Skip to main content

smooth_operator_server/
reranker.rs

1//! Reranker selection — the opt-in post-retrieval reorder stage (feature gap G8).
2//!
3//! Hybrid retrieval (dense ∪ sparse → RRF) gives a good rank-ordered top-K, but
4//! the fusion score is a *rank* signal, not a sharp relevance score against the
5//! query. A reranker reorders that candidate set with a cross-encoder before it
6//! reaches the model.

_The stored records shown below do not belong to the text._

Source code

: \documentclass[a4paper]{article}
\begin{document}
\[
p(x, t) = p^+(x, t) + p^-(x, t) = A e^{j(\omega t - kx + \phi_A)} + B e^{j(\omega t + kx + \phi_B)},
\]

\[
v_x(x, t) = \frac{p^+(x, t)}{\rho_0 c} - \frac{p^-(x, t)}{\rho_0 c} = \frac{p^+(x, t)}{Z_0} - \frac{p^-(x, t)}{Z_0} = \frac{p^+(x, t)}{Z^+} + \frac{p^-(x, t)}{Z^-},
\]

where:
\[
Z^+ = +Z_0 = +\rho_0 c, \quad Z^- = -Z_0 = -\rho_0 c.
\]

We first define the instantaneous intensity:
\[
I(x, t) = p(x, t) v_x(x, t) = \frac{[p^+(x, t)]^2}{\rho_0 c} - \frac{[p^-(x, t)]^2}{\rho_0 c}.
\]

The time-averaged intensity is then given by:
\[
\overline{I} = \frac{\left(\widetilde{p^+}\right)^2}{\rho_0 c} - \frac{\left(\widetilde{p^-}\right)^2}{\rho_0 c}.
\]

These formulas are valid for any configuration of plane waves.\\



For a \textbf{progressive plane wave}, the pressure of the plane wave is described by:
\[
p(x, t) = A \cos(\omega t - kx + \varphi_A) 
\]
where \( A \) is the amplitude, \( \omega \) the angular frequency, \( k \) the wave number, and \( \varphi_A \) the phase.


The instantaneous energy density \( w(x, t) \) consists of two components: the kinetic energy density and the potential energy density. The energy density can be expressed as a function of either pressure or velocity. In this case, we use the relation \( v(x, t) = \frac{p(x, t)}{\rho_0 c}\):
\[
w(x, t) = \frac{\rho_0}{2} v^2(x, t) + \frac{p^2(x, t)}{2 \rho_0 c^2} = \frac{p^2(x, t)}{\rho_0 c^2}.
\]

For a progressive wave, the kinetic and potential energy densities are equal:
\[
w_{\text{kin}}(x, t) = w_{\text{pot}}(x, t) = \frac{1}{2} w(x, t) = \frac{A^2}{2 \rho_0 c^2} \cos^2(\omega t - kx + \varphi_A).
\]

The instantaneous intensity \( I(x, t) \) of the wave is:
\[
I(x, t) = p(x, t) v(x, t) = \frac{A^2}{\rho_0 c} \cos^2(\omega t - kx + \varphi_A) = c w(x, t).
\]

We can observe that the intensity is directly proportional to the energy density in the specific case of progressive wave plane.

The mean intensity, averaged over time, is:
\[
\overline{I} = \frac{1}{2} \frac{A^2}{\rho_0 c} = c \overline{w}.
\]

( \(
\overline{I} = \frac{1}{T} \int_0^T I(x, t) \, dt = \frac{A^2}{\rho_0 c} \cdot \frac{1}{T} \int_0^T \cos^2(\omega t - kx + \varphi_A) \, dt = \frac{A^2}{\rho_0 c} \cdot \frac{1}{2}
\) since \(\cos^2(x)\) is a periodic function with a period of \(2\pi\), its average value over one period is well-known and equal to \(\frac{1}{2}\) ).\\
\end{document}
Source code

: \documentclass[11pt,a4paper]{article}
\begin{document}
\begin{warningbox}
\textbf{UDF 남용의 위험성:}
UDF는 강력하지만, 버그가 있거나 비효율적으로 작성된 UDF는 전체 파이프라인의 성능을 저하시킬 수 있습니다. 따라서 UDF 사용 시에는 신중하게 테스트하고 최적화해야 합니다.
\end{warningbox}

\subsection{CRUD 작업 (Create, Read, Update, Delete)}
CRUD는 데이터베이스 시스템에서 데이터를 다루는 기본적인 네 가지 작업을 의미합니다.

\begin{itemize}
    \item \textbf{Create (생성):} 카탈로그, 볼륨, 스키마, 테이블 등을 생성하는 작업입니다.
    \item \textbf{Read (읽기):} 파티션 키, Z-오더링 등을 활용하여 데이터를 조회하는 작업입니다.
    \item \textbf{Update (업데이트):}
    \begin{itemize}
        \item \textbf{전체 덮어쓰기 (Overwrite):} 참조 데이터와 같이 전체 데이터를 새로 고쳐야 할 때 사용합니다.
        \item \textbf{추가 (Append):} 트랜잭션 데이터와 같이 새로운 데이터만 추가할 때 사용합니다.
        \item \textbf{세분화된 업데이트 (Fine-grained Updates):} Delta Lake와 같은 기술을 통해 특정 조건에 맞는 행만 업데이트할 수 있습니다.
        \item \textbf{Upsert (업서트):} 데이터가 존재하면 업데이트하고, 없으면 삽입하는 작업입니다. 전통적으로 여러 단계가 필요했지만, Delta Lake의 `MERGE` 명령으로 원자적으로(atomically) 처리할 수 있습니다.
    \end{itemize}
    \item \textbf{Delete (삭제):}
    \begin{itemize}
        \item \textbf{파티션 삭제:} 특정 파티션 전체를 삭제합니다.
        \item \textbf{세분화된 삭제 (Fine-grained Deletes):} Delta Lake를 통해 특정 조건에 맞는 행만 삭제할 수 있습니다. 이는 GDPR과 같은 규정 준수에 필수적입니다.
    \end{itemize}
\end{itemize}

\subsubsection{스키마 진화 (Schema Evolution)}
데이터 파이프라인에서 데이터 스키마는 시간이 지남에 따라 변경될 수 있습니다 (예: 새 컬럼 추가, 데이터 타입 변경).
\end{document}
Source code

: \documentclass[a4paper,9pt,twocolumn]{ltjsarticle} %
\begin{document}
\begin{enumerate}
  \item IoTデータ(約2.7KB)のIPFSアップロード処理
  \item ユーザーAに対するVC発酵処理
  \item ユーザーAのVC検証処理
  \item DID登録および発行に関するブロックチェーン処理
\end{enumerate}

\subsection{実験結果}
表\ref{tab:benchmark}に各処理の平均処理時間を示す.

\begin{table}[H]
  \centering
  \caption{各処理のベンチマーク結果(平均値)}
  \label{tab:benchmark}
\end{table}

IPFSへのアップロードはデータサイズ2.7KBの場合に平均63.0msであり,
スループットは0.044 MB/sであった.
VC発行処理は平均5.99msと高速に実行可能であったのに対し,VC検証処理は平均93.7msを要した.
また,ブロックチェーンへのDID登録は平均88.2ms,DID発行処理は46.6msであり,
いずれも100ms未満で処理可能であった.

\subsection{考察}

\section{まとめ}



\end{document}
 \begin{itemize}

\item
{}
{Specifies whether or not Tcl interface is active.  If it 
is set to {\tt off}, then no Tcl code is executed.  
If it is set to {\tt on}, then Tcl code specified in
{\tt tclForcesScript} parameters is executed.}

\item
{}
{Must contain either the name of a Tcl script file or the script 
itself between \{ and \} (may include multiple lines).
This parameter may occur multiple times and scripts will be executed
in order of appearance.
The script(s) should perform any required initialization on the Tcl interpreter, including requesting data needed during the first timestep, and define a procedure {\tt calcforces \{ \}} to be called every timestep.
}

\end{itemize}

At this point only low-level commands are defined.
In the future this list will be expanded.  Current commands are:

Unlike the embedder — which is *required* for dense
7//! retrieval to work at all — the reranker is **opt-in**: the default is the
8//! identity [`NoopReranker`], so wiring the selector in never changes existing
9//! behavior.
10//!
11//! There are three implementations of the
12//! [`Reranker`](smooth_operator::rerank::Reranker) trait in this workspace:
13//!
14//! | Reranker            | Network | When                                                       |
15//! | ------------------- | ------- | ---------------------------------------------------------- |
16//! | [`GatewayReranker`] | yes     | **Production.** Cohere/Voyage `/v1/rerank` over the gateway. |
17//! | [`LexicalReranker`] | no      | Offline deterministic reorder (BM25-ish lexical overlap).  |
18//! | [`NoopReranker`]    | no      | **Default.** Identity — rerank is off, order unchanged.    |
19//!
20//! [`build_reranker`] picks from configuration, mirroring
21//! [`build_embedder`](crate::embedder::build_embedder):
22//!
23//! - **Keyed** (gateway key present) ⇒ the real [`GatewayReranker`], the
24//!   production semantic reorder. Logs a [`tracing::info!`].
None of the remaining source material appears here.